The US is already the biggest supplier of liquefied natural gas to the bloc, accounting for 45 per cent of its imports in 2024 at a value of about $13bn.

“There is potential for us to buy more LNG from the US but of course it needs to be on conditions that are also in line with our [green] transition,” Jørgensen said, adding that he had signalled this to the US energy secretary Chris Wright. But there is little Brussels can do other than encourage companies to sign contracts.

The European Commission expects a record 89 gigawatts of renewable power capacity to be installed in the EU in 2025, including an additional 19GW of wind power and 70GW of solar. That’s despite the global economic turmoil and complaints from industry about long waits for permits and poor grid connections.

Jørgensen said renewable power was “essential” to bring down high energy prices and end the bloc’s reliance on imports of Russian fossil fuels.

“We are all well aware that the high energy prices we are paying are not sustainable in the global competition in the future,’’ he said. ‘‘We have spent more money buying fossil fuels from Russia since 2022 than we have given in aid to Ukraine”.

European energy commissioner Dan Jørgensen: ‘There is potential for us to buy more LNG from the US’ © Dursun Aydemir/Anadolu/Getty Images

Jørgensen will announce the figures for renewable deployment at an industry conference in Copenhagen on Thursday in an attempt to encourage offshore wind investors pummelled by the impact of Trump’s fossil fuel agenda to push ahead with projects.

Rasmus Errboe, chief executive of the world’s largest offshore wind developer Ørsted, warned on Wednesday that Europe’s wind industry was at risk of a “downward spiral” because of high costs and supply chain disruptions.

The EU approved its initial response to Trump’s tariffs on Wednesday, after he announced the sweeping measures which amount to the biggest trade war since the 1930s.

Trade body WindEurope said it expected new wind power capacity in Europe to increase 34 per cent this year compared with 2024, but that new installations last year had been lower than expected, with progress held up by ongoing issues over permits, and bottlenecks for connections to the grid.
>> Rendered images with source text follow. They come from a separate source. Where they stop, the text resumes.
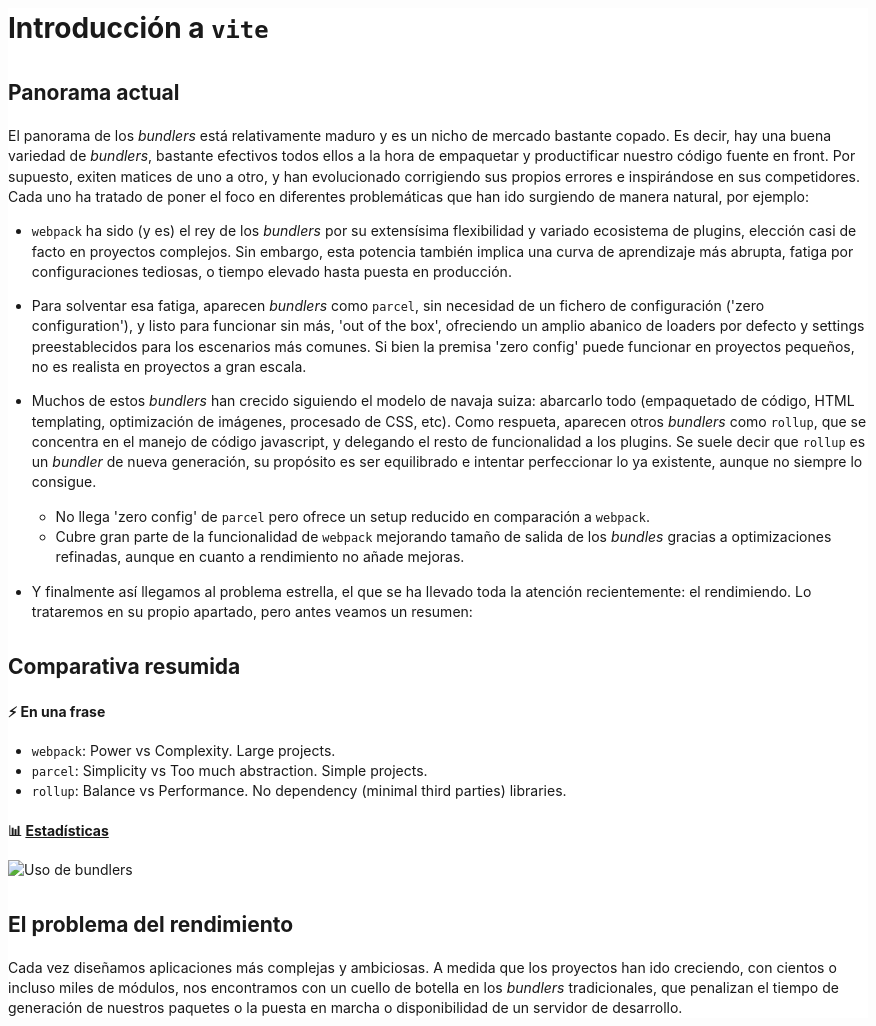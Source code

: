 # Introducción a `vite`

## Panorama actual

El panorama de los _bundlers_ está relativamente maduro y es un nicho de mercado bastante copado. Es decir, hay una buena variedad de _bundlers_, bastante efectivos todos ellos a la hora de empaquetar y productificar nuestro código fuente en front. Por supuesto, exiten matices de uno a otro, y han evolucionado corrigiendo sus propios errores e inspirándose en sus competidores. Cada uno ha tratado de poner el foco en diferentes problemáticas que han ido surgiendo de manera natural, por ejemplo:

- `webpack` ha sido (y es) el rey de los _bundlers_ por su extensísima flexibilidad y variado ecosistema de plugins, elección casi de facto en proyectos complejos. Sin embargo, esta potencia también implica una curva de aprendizaje más abrupta, fatiga por configuraciones tediosas, o tiempo elevado hasta puesta en producción.

- Para solventar esa fatiga, aparecen _bundlers_ como `parcel`, sin necesidad de un fichero de configuración ('zero configuration'), y listo para funcionar sin más, 'out of the box', ofreciendo un amplio abanico de loaders por defecto y settings preestablecidos para los escenarios más comunes. Si bien la premisa 'zero config' puede funcionar en proyectos pequeños, no es realista en proyectos a gran escala.

- Muchos de estos _bundlers_ han crecido siguiendo el modelo de navaja suiza: abarcarlo todo (empaquetado de código, HTML templating, optimización de imágenes, procesado de CSS, etc). Como respueta, aparecen otros _bundlers_ como `rollup`, que se concentra en el manejo de código javascript, y delegando el resto de funcionalidad a los plugins. Se suele decir que `rollup` es un _bundler_ de nueva generación, su propósito es ser equilibrado e intentar perfeccionar lo ya existente, aunque no siempre lo consigue.

  - No llega 'zero config' de `parcel` pero ofrece un setup reducido en comparación a `webpack`.
  - Cubre gran parte de la funcionalidad de `webpack` mejorando tamaño de salida de los _bundles_ gracias a optimizaciones refinadas, aunque en cuanto a rendimiento no añade mejoras.

- Y finalmente así llegamos al problema estrella, el que se ha llevado toda la atención recientemente: el rendimiendo. Lo trataremos en su propio apartado, pero antes veamos un resumen:

## Comparativa resumida

#### ⚡ En una frase

- `webpack`: Power vs Complexity. Large projects.
- `parcel`: Simplicity vs Too much abstraction. Simple projects.
- `rollup`: Balance vs Performance. No dependency (minimal third parties) libraries.

#### 📊 [Estadísticas](https://www.npmtrends.com/parcel-vs-rollup-vs-webpack)

![Uso de bundlers](./res/bundlers-stats.png)

## El problema del rendimiento

Cada vez diseñamos aplicaciones más complejas y ambiciosas. A medida que los proyectos han ido creciendo, con cientos o incluso miles de módulos, nos encontramos con un cuello de botella en los _bundlers_ tradicionales, que penalizan el tiempo de generación de nuestros paquetes o la puesta en marcha o disponibilidad de un servidor de desarrollo.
The solar industry warned that year-on-year capacity growth had slowed dramatically from 53 per cent in 2023 to 4 per cent last year for similar reasons.

Ørsted is one of several European companies whose US projects will be hit by Trump’s tariffs on aluminium and steel because of their reliance on imported components from Europe.
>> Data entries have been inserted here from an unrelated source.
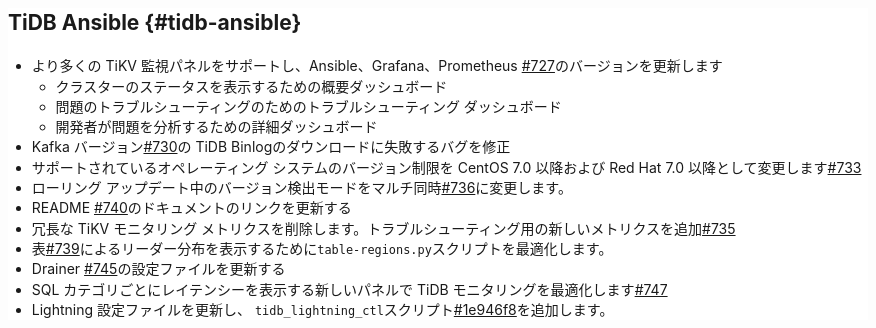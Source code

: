 ## TiDB Ansible {#tidb-ansible}

-   より多くの TiKV 監視パネルをサポートし、Ansible、Grafana、Prometheus [#727](https://github.com/pingcap/tidb-ansible/pull/727)のバージョンを更新します
    -   クラスターのステータスを表示するための概要ダッシュボード
    -   問題のトラブルシューティングのためのトラブルシューティング ダッシュボード
    -   開発者が問題を分析するための詳細ダッシュボード
-   Kafka バージョン[#730](https://github.com/pingcap/tidb-ansible/pull/730)の TiDB Binlogのダウンロードに失敗するバグを修正
-   サポートされているオペレーティング システムのバージョン制限を CentOS 7.0 以降および Red Hat 7.0 以降として変更します[#733](https://github.com/pingcap/tidb-ansible/pull/733)
-   ローリング アップデート中のバージョン検出モードをマルチ同時[#736](https://github.com/pingcap/tidb-ansible/pull/736)に変更します。
-   README [#740](https://github.com/pingcap/tidb-ansible/pull/740)のドキュメントのリンクを更新する
-   冗長な TiKV モニタリング メトリクスを削除します。トラブルシューティング用の新しいメトリクスを追加[#735](https://github.com/pingcap/tidb-ansible/pull/735)
-   表[#739](https://github.com/pingcap/tidb-ansible/pull/739)によるリーダー分布を表示するために`table-regions.py`スクリプトを最適化します。
-   Drainer [#745](https://github.com/pingcap/tidb-ansible/pull/745)の設定ファイルを更新する
-   SQL カテゴリごとにレイテンシーを表示する新しいパネルで TiDB モニタリングを最適化します[#747](https://github.com/pingcap/tidb-ansible/pull/747)
-   Lightning 設定ファイルを更新し、 `tidb_lightning_ctl`スクリプト[#1e946f8](https://github.com/pingcap/tidb-ansible/commit/1e946f89908e8fd6ef84128c6da3064ddfccf6a8)を追加します。
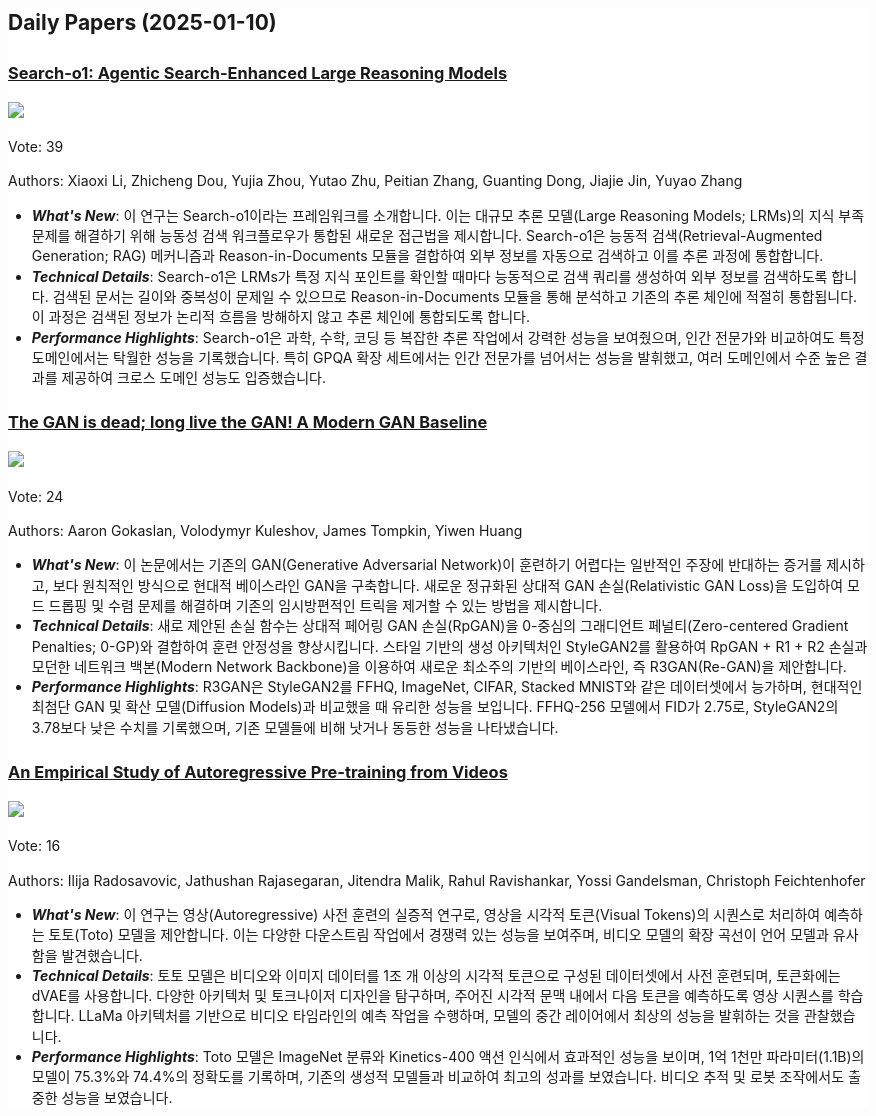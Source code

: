 ## Daily Papers (2025-01-10)

### [Search-o1: Agentic Search-Enhanced Large Reasoning Models](https://arxiv.org/abs/2501.05366)

![](https://cdn-thumbnails.huggingface.co/social-thumbnails/papers/2501.05366.png)

Vote: 39

Authors: Xiaoxi Li, Zhicheng Dou, Yujia Zhou, Yutao Zhu, Peitian Zhang, Guanting Dong, Jiajie Jin, Yuyao Zhang

- ***What's New***: 이 연구는 Search-o1이라는 프레임워크를 소개합니다. 이는 대규모 추론 모델(Large Reasoning Models; LRMs)의 지식 부족 문제를 해결하기 위해 능동성 검색 워크플로우가 통합된 새로운 접근법을 제시합니다. Search-o1은 능동적 검색(Retrieval-Augmented Generation; RAG) 메커니즘과 Reason-in-Documents 모듈을 결합하여 외부 정보를 자동으로 검색하고 이를 추론 과정에 통합합니다.
- ***Technical Details***: Search-o1은 LRMs가 특정 지식 포인트를 확인할 때마다 능동적으로 검색 쿼리를 생성하여 외부 정보를 검색하도록 합니다. 검색된 문서는 길이와 중복성이 문제일 수 있으므로 Reason-in-Documents 모듈을 통해 분석하고 기존의 추론 체인에 적절히 통합됩니다. 이 과정은 검색된 정보가 논리적 흐름을 방해하지 않고 추론 체인에 통합되도록 합니다.
- ***Performance Highlights***: Search-o1은 과학, 수학, 코딩 등 복잡한 추론 작업에서 강력한 성능을 보여줬으며, 인간 전문가와 비교하여도 특정 도메인에서는 탁월한 성능을 기록했습니다. 특히 GPQA 확장 세트에서는 인간 전문가를 넘어서는 성능을 발휘했고, 여러 도메인에서 수준 높은 결과를 제공하여 크로스 도메인 성능도 입증했습니다.

### [The GAN is dead; long live the GAN! A Modern GAN Baseline](https://arxiv.org/abs/2501.05441)

![](https://cdn-thumbnails.huggingface.co/social-thumbnails/papers/2501.05441.png)

Vote: 24

Authors: Aaron Gokaslan, Volodymyr Kuleshov, James Tompkin, Yiwen Huang

- ***What's New***: 이 논문에서는 기존의 GAN(Generative Adversarial Network)이 훈련하기 어렵다는 일반적인 주장에 반대하는 증거를 제시하고, 보다 원칙적인 방식으로 현대적 베이스라인 GAN을 구축합니다. 새로운 정규화된 상대적 GAN 손실(Relativistic GAN Loss)을 도입하여 모드 드롭핑 및 수렴 문제를 해결하며 기존의 임시방편적인 트릭을 제거할 수 있는 방법을 제시합니다.
- ***Technical Details***: 새로 제안된 손실 함수는 상대적 페어링 GAN 손실(RpGAN)을 0-중심의 그래디언트 페널티(Zero-centered Gradient Penalties; 0-GP)와 결합하여 훈련 안정성을 향상시킵니다. 스타일 기반의 생성 아키텍처인 StyleGAN2를 활용하여 RpGAN + R1 + R2 손실과 모던한 네트워크 백본(Modern Network Backbone)을 이용하여 새로운 최소주의 기반의 베이스라인, 즉 R3GAN(Re-GAN)을 제안합니다.
- ***Performance Highlights***: R3GAN은 StyleGAN2를 FFHQ, ImageNet, CIFAR, Stacked MNIST와 같은 데이터셋에서 능가하며, 현대적인 최첨단 GAN 및 확산 모델(Diffusion Models)과 비교했을 때 유리한 성능을 보입니다. FFHQ-256 모델에서 FID가 2.75로, StyleGAN2의 3.78보다 낮은 수치를 기록했으며, 기존 모델들에 비해 낫거나 동등한 성능을 나타냈습니다.

### [An Empirical Study of Autoregressive Pre-training from Videos](https://arxiv.org/abs/2501.05453)

![](https://cdn-thumbnails.huggingface.co/social-thumbnails/papers/2501.05453.png)

Vote: 16

Authors: Ilija Radosavovic, Jathushan Rajasegaran, Jitendra Malik, Rahul Ravishankar, Yossi Gandelsman, Christoph Feichtenhofer

- ***What's New***: 이 연구는 영상(Autoregressive) 사전 훈련의 실증적 연구로, 영상을 시각적 토큰(Visual Tokens)의 시퀀스로 처리하여 예측하는 토토(Toto) 모델을 제안합니다. 이는 다양한 다운스트림 작업에서 경쟁력 있는 성능을 보여주며, 비디오 모델의 확장 곡선이 언어 모델과 유사함을 발견했습니다.
- ***Technical Details***: 토토 모델은 비디오와 이미지 데이터를 1조 개 이상의 시각적 토큰으로 구성된 데이터셋에서 사전 훈련되며, 토큰화에는 dVAE를 사용합니다. 다양한 아키텍처 및 토크나이저 디자인을 탐구하며, 주어진 시각적 문맥 내에서 다음 토큰을 예측하도록 영상 시퀀스를 학습합니다. LLaMa 아키텍처를 기반으로 비디오 타임라인의 예측 작업을 수행하며, 모델의 중간 레이어에서 최상의 성능을 발휘하는 것을 관찰했습니다.
- ***Performance Highlights***: Toto 모델은 ImageNet 분류와 Kinetics-400 액션 인식에서 효과적인 성능을 보이며, 1억 1천만 파라미터(1.1B)의 모델이 75.3%와 74.4%의 정확도를 기록하며, 기존의 생성적 모델들과 비교하여 최고의 성과를 보였습니다. 비디오 추적 및 로봇 조작에서도 출중한 성능을 보였습니다.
Column chart of Total wind capacity (GW) showing Europe will install record amounts of wind power in 2025

EU solar sector exports to the US are ‘‘relatively small’’ according to industry body SolarPower Europe, but the impact could be “significant” for companies involved in exporting certain key components.

Jørgensen said that the EU could benefit from the turmoil caused by the tariffs and the economic fallout: “I think this crisis that the world economy is in right now will make it even more attractive for companies to seek safe havens in places where there is predictability and Europe is such a place.”

He said that the bloc would not backtrack on its green agenda but wanted to simplify rules governing renewable energy. Average wait times for permits should be cut from between five and seven years to just six months, he said, adding that “nature protection directives are part of the challenge” and would have to be addressed.